Aqui no norte o clima é muito úmido e chuvoso. Os 3 meses de verão são bem mais secos, praticamente sem chuva e faz bastante calor. A máxima ficou entre 37ºC e 39ºC e a mínima acima dos 22ºC nesses meses. Mas o inverno e a primavera também foram muito chuvosos. O frio não é tão frio quanto outros países temperados, e mesmo no inverno as mínimas dificilmente são negativas. Mas a constante chuva faz com que a vida fique um pouco mais difícil. Precisei de casacos impermeáveis novos, botas e tênis impermeáveis também. O fim de semana fica limitado a passeios em locais fechados e meu cãozinho quase ficou louco sem conseguir passear direito.

Mas a pior parte das chuvas são as infiltrações, o fato de que a roupa lavada não seca, os sapatos mofam, o banheiro fica 3 meses completamente úmido, e mesmo a roupa dentro do armário parece sempre fria e úmida. Então prepare-se! O frio é bem ok, mas a luta contra a umidade é uma verdadeira guerra.

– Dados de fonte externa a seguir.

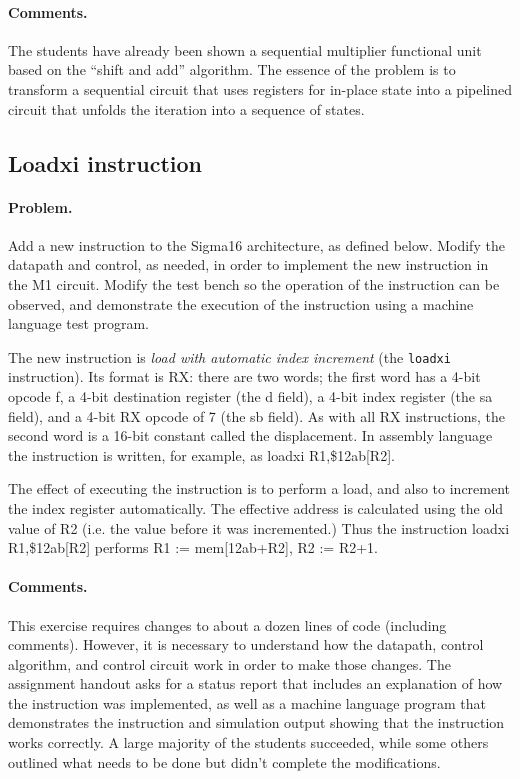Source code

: \documentclass[submission,copyright,creativecommons]{eptcs}
\begin{document}
\paragraph{Comments.}
The students have already been shown a sequential multiplier
functional unit based on the ``shift and add'' algorithm.  The
essence of the problem is to transform a sequential circuit that
uses registers for in-place state into a pipelined circuit that
unfolds the iteration into a sequence of states.

\subsection{Loadxi instruction}

\paragraph{Problem.} Add a new instruction to the Sigma16
architecture, as defined below.  Modify the datapath and control,
as needed, in order to implement the new instruction in the M1
circuit.  Modify the test bench so the operation of the instruction
can be observed, and demonstrate the execution of the instruction
using a machine language test program.

The new instruction is \emph{load with automatic index increment}
(the \texttt{loadxi} instruction). Its format is RX: there are two
words; the first word has a 4-bit opcode f, a 4-bit destination
register (the d field), a 4-bit index register (the sa field), and
a 4-bit RX opcode of 7 (the sb field).  As with all RX
instructions, the second word is a 16-bit constant called the
displacement. In assembly language the instruction is written, for
example, as loadxi R1,\$12ab[R2].

The effect of executing the instruction is to perform a load, and
also to increment the index register automatically. The effective
address is calculated using the old value of R2 (i.e. the value
before it was incremented.)  Thus the instruction loadxi
R1,\$12ab[R2] performs R1 := mem[12ab+R2], R2 := R2+1.

\paragraph{Comments.}  This exercise requires changes to about a
dozen lines of code (including comments).  However, it is necessary
to understand how the datapath, control algorithm, and control
circuit work in order to make those changes.  The assignment
handout asks for a status report that includes an explanation of
how the instruction was implemented, as well as a machine language
program that demonstrates the instruction and simulation output
showing that the instruction works correctly.  A large majority of
the students succeeded, while some others outlined what needs to be
done but didn't complete the modifications.
\end{document}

5) Concentração populacional e vazios demográficos

Por último, uma coisa que chama atenção em Portugal é a concentração populacional na faixa costeira e principalmente nas zonas adjacentes à Lisboa ou ao Porto. Essas cidades se tornam inchadas, já que são mais baratas em termos de custo de vida, mais ainda próximas o suficiente das grandes metrópoles. E as vilas ficam um tanto esvaziadas, e um poucos esquecidas. Isso se reflete na forma como o orçamento, infraestrutura, estradas, disponibilidade de grandes lojas e centro educacionais se distribuem e acaba afetando um tanto a vida da população. Não que no Brasil seja melhor, pelo contrário. Para quem conhece o que é o sertão brasileiro e a comparação dele com a anomalia urbana que é São Paulo, a concentração populacional em Portugal passa a ser bem normal. Mas é um fator importante a se considerar, principalmente na hora de escolher um local para morar.